* PROVIDED INFORMATION:

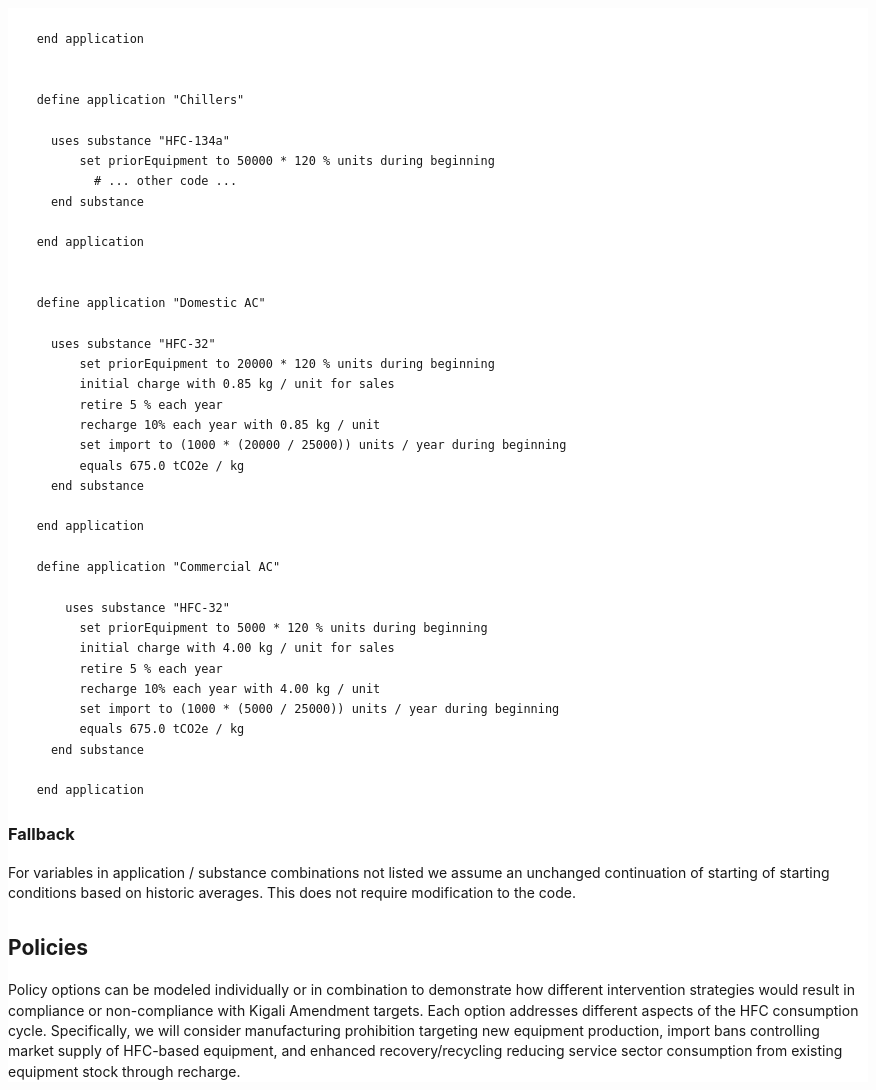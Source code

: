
```
	
	end application


	define application "Chillers"
	
	  uses substance "HFC-134a"
		  set priorEquipment to 50000 * 120 % units during beginning
			# ... other code ...
	  end substance
	
	end application


	define application "Domestic AC"

	  uses substance "HFC-32"
		  set priorEquipment to 20000 * 120 % units during beginning
		  initial charge with 0.85 kg / unit for sales
		  retire 5 % each year
		  recharge 10% each year with 0.85 kg / unit
		  set import to (1000 * (20000 / 25000)) units / year during beginning
		  equals 675.0 tCO2e / kg
	  end substance

	end application

	define application "Commercial AC"

		uses substance "HFC-32"
		  set priorEquipment to 5000 * 120 % units during beginning
		  initial charge with 4.00 kg / unit for sales
		  retire 5 % each year
		  recharge 10% each year with 4.00 kg / unit
		  set import to (1000 * (5000 / 25000)) units / year during beginning
		  equals 675.0 tCO2e / kg
	  end substance

	end application
```

### Fallback
For variables in application / substance combinations not listed we assume an unchanged continuation of starting of starting conditions based on historic averages. This does not require modification to the code.

## Policies
Policy options can be modeled individually or in combination to demonstrate how different intervention strategies would result in compliance or non-compliance with Kigali Amendment targets. Each option addresses different aspects of the HFC consumption cycle. Specifically, we will consider manufacturing prohibition targeting new equipment production, import bans controlling market supply of HFC-based equipment, and enhanced recovery/recycling reducing service sector consumption from existing equipment stock through recharge.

* TASK ITEM: Reproduce every line of the listing above in which the string "year" appears.

* RESULT OF THIS EXERCISE:
		  retire 5 % each year
		  recharge 10% each year with 0.85 kg / unit
		  set import to (1000 * (20000 / 25000)) units / year during beginning
		  retire 5 % each year
		  recharge 10% each year with 4.00 kg / unit
		  set import to (1000 * (5000 / 25000)) units / year during beginning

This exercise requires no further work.